Thank you for the tip it solved my problem! Yes with torch.set_deterministic(True) I’ve got the following error:
RuntimeError: Deterministic behavior was enabled with either torch.set_deterministic(True) or at::Context::setDeterministic(true), but this operation is not deterministic because it uses CuBLAS and you have CUDA >= 10.2. To enable deterministic behavior in this case, you must set an environment variable before running your PyTorch application: CUBLAS_WORKSPACE_CONFIG=:4096:8 or CUBLAS_WORKSPACE_CONFIG=:16:8. For more information, go to https://docs.nvidia.com/cuda/cublas/index.html#cublasApi_reproducibility
So as it turned out the CUBLAS_WORKSPACE_CONFIG=:16:8 or CUBLAS_WORKSPACE_CONFIG=:4096:2 environment variable settings can solve the problem, and make the training reproducible if you have CUDA >=10.2 version.
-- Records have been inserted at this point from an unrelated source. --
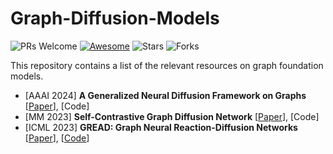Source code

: # Graph-Diffusion-Models
![PRs Welcome](https://img.shields.io/badge/PRs-Welcome-green)  [![Awesome](https://awesome.re/badge.svg)](https://awesome.re) 
![Stars](https://img.shields.io/github/stars/gongchenghua/Graph-Diffusion-Models?color=red) 
![Forks](https://img.shields.io/github/forks/gongchenghua/Graph-Diffusion-Models?color=blue&label=Fork)

This repository contains a list of the relevant resources on graph foundation models. 

- [AAAI 2024] **A Generalized Neural Diffusion Framework on Graphs** [[Paper](https://arxiv.org/abs/2312.08616)], [Code]
- [MM 2023] **Self-Contrastive Graph Diffusion Network** [[Paper](https://dl.acm.org/doi/abs/10.1145/3581783.3611815)], [Code]
- [ICML 2023] **GREAD: Graph Neural Reaction-Diffusion Networks** [[Paper](https://arxiv.org/pdf/2211.14208.pdf)], [[Code](https://github.com/jeongwhanchoi/GREAD/blob/main/src/run_GNN.py)]
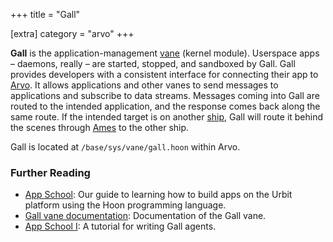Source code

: +++
title = "Gall"

[extra]
category = "arvo"
+++

**Gall** is the application-management [vane](/reference/glossary/vane) (kernel
module). Userspace apps –⁠ daemons, really –⁠ are started, stopped, and sandboxed
by Gall. Gall provides developers with a consistent interface for connecting
their app to [Arvo](/reference/glossary/arvo). It allows applications and other
vanes to send messages to applications and subscribe to data streams. Messages
coming into Gall are routed to the intended application, and the response comes
back along the same route. If the intended target is on another
[ship](/reference/glossary/ship), Gall will route it behind the scenes through
[Ames](/reference/glossary/ames) to the other ship.

Gall is located at `/base/sys/vane/gall.hoon` within Arvo.

### Further Reading

- [App School](/guides/core/app-school/): Our guide to learning how to build apps on the Urbit platform using the Hoon programming language.
- [Gall vane documentation](/reference/arvo/gall/gall): Documentation of the Gall vane.
- [App School I](/guides/core/app-school): A tutorial for writing Gall agents.
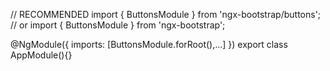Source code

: // RECOMMENDED
import { ButtonsModule } from 'ngx-bootstrap/buttons';
// or
import { ButtonsModule } from 'ngx-bootstrap';

@NgModule({
  imports: [ButtonsModule.forRoot(),...]
})
export class AppModule(){}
My internal MX130 probably used an older CUDA version which was not shown in the nvidia-smi, and probably that’s why it worked in that case, but not worked with the eGPU.
PS.: some pytorch layers can’t even work deterministically for example: nn.AdaptiveAvgPool1d() . But in my case I just had to remove the torch.set_deterministic(True) setting and there was no error and the particular layer had no effect on the deterministic results.